The latest AMP Retirement Adequacy Index found the average worker can now expect to retire on just under $52,000 per year, around $3,000 higher than 2011. The projected super balance at retirement for the average worker rose by around 7 per cent.
However, more than a quarter of this is the result of delayed retirement ages (the share of retirees aged over 65 rose from 24 per cent to 28 per cent over the past year) with the remainder due to increasing super balances (largely influenced by increasing wages).
Falling contribution rates have seen projected future super incomes in retirement fall back for workers over 55, and the projected share of older workers’ net retirement income made up by the pension has risen by 4-5 per cent, AMP found.

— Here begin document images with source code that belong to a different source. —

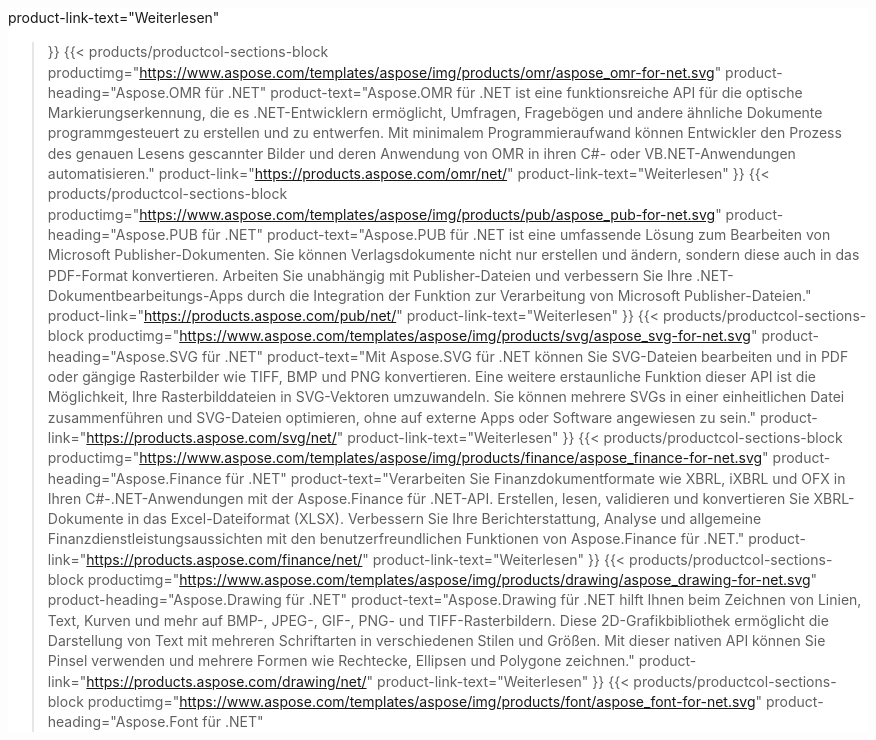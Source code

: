 product-link-text="Weiterlesen"
>}}
{{< products/productcol-sections-block
productimg="https://www.aspose.com/templates/aspose/img/products/omr/aspose_omr-for-net.svg"
product-heading="Aspose.OMR für .NET"
product-text="Aspose.OMR für .NET ist eine funktionsreiche API für die optische Markierungserkennung, die es .NET-Entwicklern ermöglicht, Umfragen, Fragebögen und andere ähnliche Dokumente programmgesteuert zu erstellen und zu entwerfen. Mit minimalem Programmieraufwand können Entwickler den Prozess des genauen Lesens gescannter Bilder und deren Anwendung von OMR in ihren C#- oder VB.NET-Anwendungen automatisieren."
product-link="https://products.aspose.com/omr/net/"
product-link-text="Weiterlesen"
>}}
{{< products/productcol-sections-block
productimg="https://www.aspose.com/templates/aspose/img/products/pub/aspose_pub-for-net.svg"
product-heading="Aspose.PUB für .NET"
product-text="Aspose.PUB für .NET ist eine umfassende Lösung zum Bearbeiten von Microsoft Publisher-Dokumenten. Sie können Verlagsdokumente nicht nur erstellen und ändern, sondern diese auch in das PDF-Format konvertieren. Arbeiten Sie unabhängig mit Publisher-Dateien und verbessern Sie Ihre .NET-Dokumentbearbeitungs-Apps durch die Integration der Funktion zur Verarbeitung von Microsoft Publisher-Dateien."
product-link="https://products.aspose.com/pub/net/"
product-link-text="Weiterlesen"
>}}
{{< products/productcol-sections-block
productimg="https://www.aspose.com/templates/aspose/img/products/svg/aspose_svg-for-net.svg"
product-heading="Aspose.SVG für .NET"
product-text="Mit Aspose.SVG für .NET können Sie SVG-Dateien bearbeiten und in PDF oder gängige Rasterbilder wie TIFF, BMP und PNG konvertieren. Eine weitere erstaunliche Funktion dieser API ist die Möglichkeit, Ihre Rasterbilddateien in SVG-Vektoren umzuwandeln. Sie können mehrere SVGs in einer einheitlichen Datei zusammenführen und SVG-Dateien optimieren, ohne auf externe Apps oder Software angewiesen zu sein."
product-link="https://products.aspose.com/svg/net/"
product-link-text="Weiterlesen"
>}}
{{< products/productcol-sections-block
productimg="https://www.aspose.com/templates/aspose/img/products/finance/aspose_finance-for-net.svg"
product-heading="Aspose.Finance für .NET"
product-text="Verarbeiten Sie Finanzdokumentformate wie XBRL, iXBRL und OFX in Ihren C#-.NET-Anwendungen mit der Aspose.Finance für .NET-API. Erstellen, lesen, validieren und konvertieren Sie XBRL-Dokumente in das Excel-Dateiformat (XLSX). Verbessern Sie Ihre Berichterstattung, Analyse und allgemeine Finanzdienstleistungsaussichten mit den benutzerfreundlichen Funktionen von Aspose.Finance für .NET."
product-link="https://products.aspose.com/finance/net/"
product-link-text="Weiterlesen"
>}}
{{< products/productcol-sections-block
productimg="https://www.aspose.com/templates/aspose/img/products/drawing/aspose_drawing-for-net.svg"
product-heading="Aspose.Drawing für .NET"
product-text="Aspose.Drawing für .NET hilft Ihnen beim Zeichnen von Linien, Text, Kurven und mehr auf BMP-, JPEG-, GIF-, PNG- und TIFF-Rasterbildern. Diese 2D-Grafikbibliothek ermöglicht die Darstellung von Text mit mehreren Schriftarten in verschiedenen Stilen und Größen. Mit dieser nativen API können Sie Pinsel verwenden und mehrere Formen wie Rechtecke, Ellipsen und Polygone zeichnen."
product-link="https://products.aspose.com/drawing/net/"
product-link-text="Weiterlesen"
>}}
{{< products/productcol-sections-block
productimg="https://www.aspose.com/templates/aspose/img/products/font/aspose_font-for-net.svg"
product-heading="Aspose.Font für .NET"
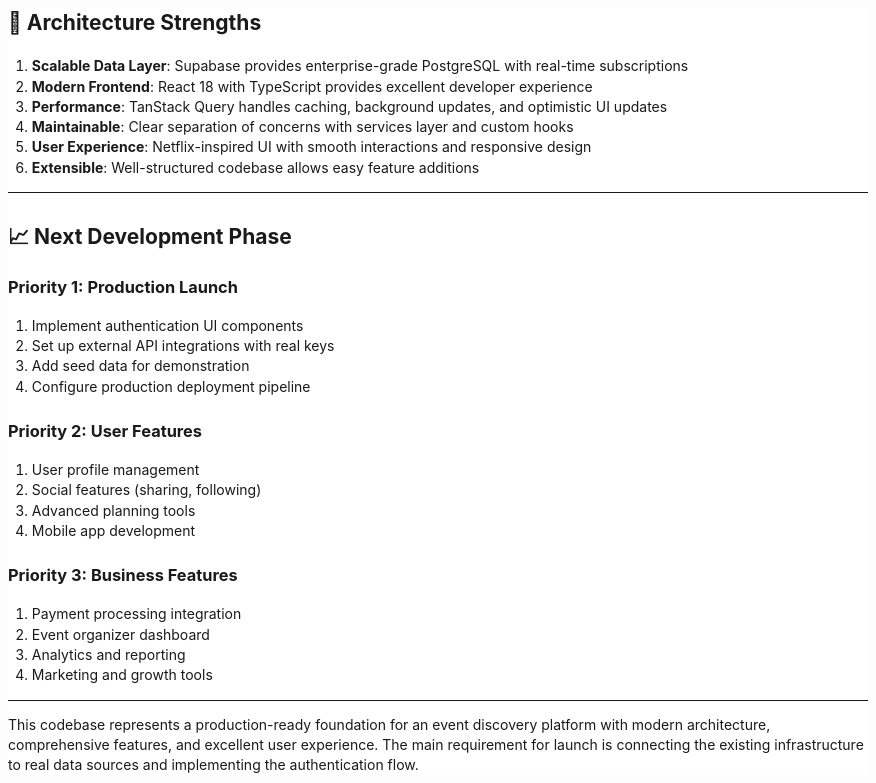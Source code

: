 
## 🎯 Architecture Strengths

1. **Scalable Data Layer**: Supabase provides enterprise-grade PostgreSQL with real-time subscriptions
2. **Modern Frontend**: React 18 with TypeScript provides excellent developer experience
3. **Performance**: TanStack Query handles caching, background updates, and optimistic UI updates
4. **Maintainable**: Clear separation of concerns with services layer and custom hooks
5. **User Experience**: Netflix-inspired UI with smooth interactions and responsive design
6. **Extensible**: Well-structured codebase allows easy feature additions

---

## 📈 Next Development Phase

### **Priority 1: Production Launch**
1. Implement authentication UI components
2. Set up external API integrations with real keys
3. Add seed data for demonstration
4. Configure production deployment pipeline

### **Priority 2: User Features**
1. User profile management
2. Social features (sharing, following)
3. Advanced planning tools
4. Mobile app development

### **Priority 3: Business Features**
1. Payment processing integration
2. Event organizer dashboard
3. Analytics and reporting
4. Marketing and growth tools

---

This codebase represents a production-ready foundation for an event discovery platform with modern architecture, comprehensive features, and excellent user experience. The main requirement for launch is connecting the existing infrastructure to real data sources and implementing the authentication flow.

This mean more of the ageing burden has shifted to the public purse. “In other words, key trends in this issue [of the index] – super savings down for older workers, but projected pension payments up – are the opposite of longer term hopes for the superannuation system,” the report stated.
Overall retirement adequacy increased slightly from 69.4 per cent in 2011 to 69.8 per cent as stronger market conditions towards the end of 2012 and an average 6 per cent increase in salaries year-on-year helped boost super savings.
Overall rates for contributions into superannuation fell slightly over the course of 2012, ending the year at 12.1 per cent, down from 12.3 per cent in 2011, which AMP said was the lowest level since the index began in 2007.
The super adequacy of females did not improve relative to males, improving at about the same rate, leaving the super shortfall of females relative to males unchanged at around 32 per cent.
AMP Financial Services managing director Craig Meller said while it was good to see a slight uptick in adequacy, the analysis suggested declining levels of engagement with superannuation.
“The index shows a slight increase in adequacy levels, which is good news for working Australians. However, a sharp drop in voluntary contributions among older workers is a worrying trend as higher numbers of people approach retirement,” he said.
Mr Meller suggested the increase in concessional contributions caps would boost engagement.
“It’s important for individuals to think about what sort of life they want for themselves in retirement and to factor that into their planning. It’s been a challenging few years but it is important to remember that super remains the most tax-effective long-terms savings strategy,” he said.